Please bear with me while I enter forbidden territory. I am now about to talk about something that most WNU scholars shun. It is something that even my living source from the Wold Newton Universe has only confirmed with a great deal of reluctance. There are "super" heroes in the WNU whose exploits have been recorded in our universe through various media but mainly in the medium of the so-called "comic" or "funny" books. The scope of this article is not to discuss all those characters who exist in the WNU and also exist in the pages of the so called "funny" books, such as The Phantom, Zorro, Jonah Hex, Archie Andrews, Dick Tracy, etc. but rather the high profile "super" heroes who have "powers beyond those of mortal men".

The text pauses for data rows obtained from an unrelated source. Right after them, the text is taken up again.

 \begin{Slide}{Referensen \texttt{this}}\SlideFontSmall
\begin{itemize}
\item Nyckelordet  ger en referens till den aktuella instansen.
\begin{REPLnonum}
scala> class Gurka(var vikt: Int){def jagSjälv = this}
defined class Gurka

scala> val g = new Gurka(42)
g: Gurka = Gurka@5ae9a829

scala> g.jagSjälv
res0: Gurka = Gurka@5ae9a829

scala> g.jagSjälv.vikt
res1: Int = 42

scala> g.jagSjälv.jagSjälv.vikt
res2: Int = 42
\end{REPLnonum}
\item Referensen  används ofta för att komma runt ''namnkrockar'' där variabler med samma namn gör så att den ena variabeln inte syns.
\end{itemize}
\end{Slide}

    We all know that Superman, although not the exaggerated version prevalent in post war comics, existed in the WNU as did his friend and relative by marriage, Batman. Further research has uncovered the existence of the Sub-Mariner, Captain America, Wonder Woman, The Spirit, Neptune Perkins, Plastic Man, his son Elongated Man, the war time super soldier projects, Gladiator, Rebirth, X and M which gave us the "superheroes" Captain America, Invisible Agent, Creature Commandos, The Unknown Soldier.

    Dr. Nevins has explored some of the truths behind the so called "super" heroes of the war effort. He has effectively demonstrated that the "Human Torch" of "comic" book fame had some basis in reality but was special effects wizardry performed by a stage magician (Norgil) and an inventor of some repute (Click Rush).

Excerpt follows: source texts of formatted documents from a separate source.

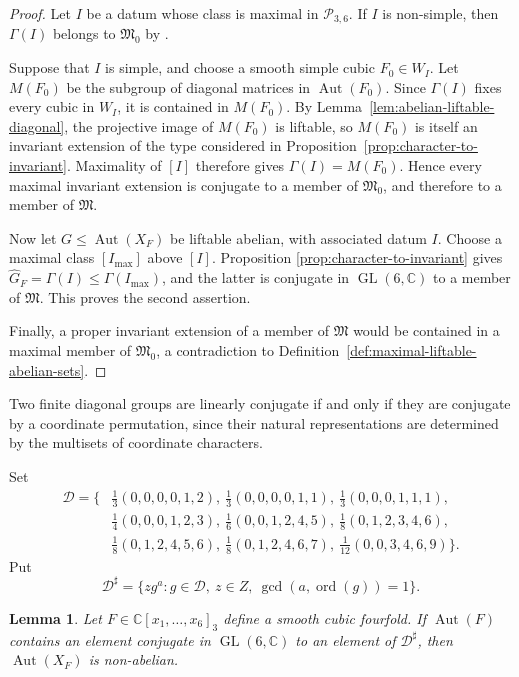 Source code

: \documentclass[12pt]{amsart}
\numberwithin{equation}{section}
\theoremstyle{plain}
\newtheorem{lem}[thm]{Lemma}
\theoremstyle{definition}
\theoremstyle{remark}
\newcommand{\CC}{\mathbb C}
\DeclareMathOperator{\Aut}{Aut}
\DeclareMathOperator{\GL}{GL}
\DeclareMathOperator{\ord}{ord}
\begin{document}
\begin{proof}
Let $I$ be a datum whose class is maximal in $\mathcal P_{3,6}$.  If $I$
is non-simple, then $\Gamma(I)$ belongs to $\mathfrak M_0$ by
\cite[Theorem~4.2(1)--(8)]{zheng2021liftableabelian}.

Suppose that $I$ is simple, and choose a smooth simple cubic
$F_0\in W_I$.  Let $M(F_0)$ be the subgroup of diagonal matrices in
$\Aut(F_0)$.  Since
$\Gamma(I)$ fixes every cubic in $W_I$, it is contained in $M(F_0)$.
By Lemma~\ref{lem:abelian-liftable-diagonal}, the projective image of
$M(F_0)$ is liftable, so $M(F_0)$ is itself an invariant extension of the
type considered in Proposition~\ref{prop:character-to-invariant}.
Maximality of $[I]$ therefore gives $\Gamma(I)=M(F_0)$.  Hence every
maximal invariant extension is conjugate to a member of $\mathfrak M_0$,
and therefore to a member of $\mathfrak M$.

Now let $G\leq\Aut(X_F)$ be liftable abelian, with associated datum $I$.
Choose a maximal class $[I_{\max}]$ above $[I]$.  Proposition
\ref{prop:character-to-invariant} gives
$\widehat G_F=\Gamma(I)\leq\Gamma(I_{\max})$, and the latter is conjugate
in $\GL(6,\CC)$ to a member of $\mathfrak M$.  This proves the second
assertion.

Finally, a proper invariant extension of a member of $\mathfrak M$ would be
contained in a maximal member of $\mathfrak M_0$, a contradiction to
Definition~\ref{def:maximal-liftable-abelian-sets}.
\end{proof}

Two finite diagonal groups are linearly conjugate if and only if they are
conjugate by a coordinate permutation, since their natural representations
are determined by the multisets of coordinate characters.

Set
\begin{align*}
\mathscr D=\biggl\{&
\frac13(0,0,0,0,1,2),\
\frac13(0,0,0,0,1,1),\
\frac13(0,0,0,1,1,1),\\
&\frac14(0,0,0,1,2,3),\
\frac16(0,0,1,2,4,5),\
\frac18(0,1,2,3,4,6),\\
&\frac18(0,1,2,4,5,6),\
\frac18(0,1,2,4,6,7),\
\frac1{12}(0,0,3,4,6,9)
\biggr\}.
\end{align*}
Put
\[
\mathscr D^\sharp
=\{zg^a:g\in\mathscr D,\ z\in Z,\ \gcd(a,\ord(g))=1\}.
\]

\begin{lem}\label{lem:dangerous-elements}
Let $F\in\CC[x_1,\ldots,x_6]_3$ define a smooth cubic fourfold.  If
$\Aut(F)$ contains an element conjugate in $\GL(6,\CC)$ to an element of
$\mathscr D^\sharp$, then $\Aut(X_F)$ is non-abelian.
\end{lem}
\end{document}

Also examined by Dr. Nevins were the story of the "Whizzer" a super speed hero also of some repute. The realistic basis for this tale was a British special operations program using Professor Alfred Gibberne's drug the "accelerator.

"This stimulant gave the human body super speed; that is, once taken a human being could run at speeds so great that other humans were reduced to statues, and miles could be covered in the space of seconds." The drug was however fatally flawed most women and men died after taking one dose their systems unable to take the tremendous increase in the metabolic rate. There was also the extreme danger of moving too rapidly while under the influence of the drug. Many a volunteer burst into flames upon reaching too high a velocity.

   Dr. Nevins has uncovered a possible reality-based explanation of the "comic" book hero, Green Lantern. The Green Lantern was in fact an alien device used by an unknown person. However the powerful radiations exuded from the "lantern" poisoned and eventually killed the person who had used it. The lantern is (purportedly) in a U.S. government owned warehouse that contains among many other artifacts, the arc of the covenant, the remnants of Martian (Sarmak)  war machines, a mangled T800 arm and a host of other objects too dangerous for the common citizenry to know about.

    There are others of course, not many but quite a few. The real exploits of the "super" heroes are overshadowed by voluminous output of the "comic" book industry. There are literally thousands of characters whose exploits posit destruction and death on epic proportions just about every week. It is easy to loose sight of the fact that out of the thousands of characters out there, some of the comics are based on a handful of real people. Dr. Nevins has explored some of this content in his scholarly articles.

    We must first understand that although the "comic" book characters and exploits are based on real people they are highly fictionalized, often to a point where the true character is unrecognizable so far as its comic book persona or continuity are concerned.

    The reason for this of course is deliberate, it adds to the mystery of the character. It also creates a fundamental disbelief about the reality of the character that allows him or her to operate without a great deal of press coverage, although a few characters such as Superman or the Spider did get constant press.

    One of the more obvious tell tale signs that comic book stories do not tell the who truth is their depiction of events in a chronologial fashion. Atlhough they make a sometimes convincing pretense that time passes normally, the characters do not age as much as they should given the length of their careers and the events that shape their lives. The comic books have dealt with this issue in a couple different ways; by reinventing the characters to keep their ages and lives current with the contemporary society, by pretending that only a few years have passed since the inception of the characters despite the obvious passage of time in the storylines of the books. Both of these methods have their flaws. The first eliminates the character's actual place in the historical record and it has a habit of regurgitating the past into a revisionist present. The second method also distorts the historical record but does so in a subtler method. It makes the characters themselves static while around them time marches on. The Brady Bunch movie showed how jarring and incogruent this could be.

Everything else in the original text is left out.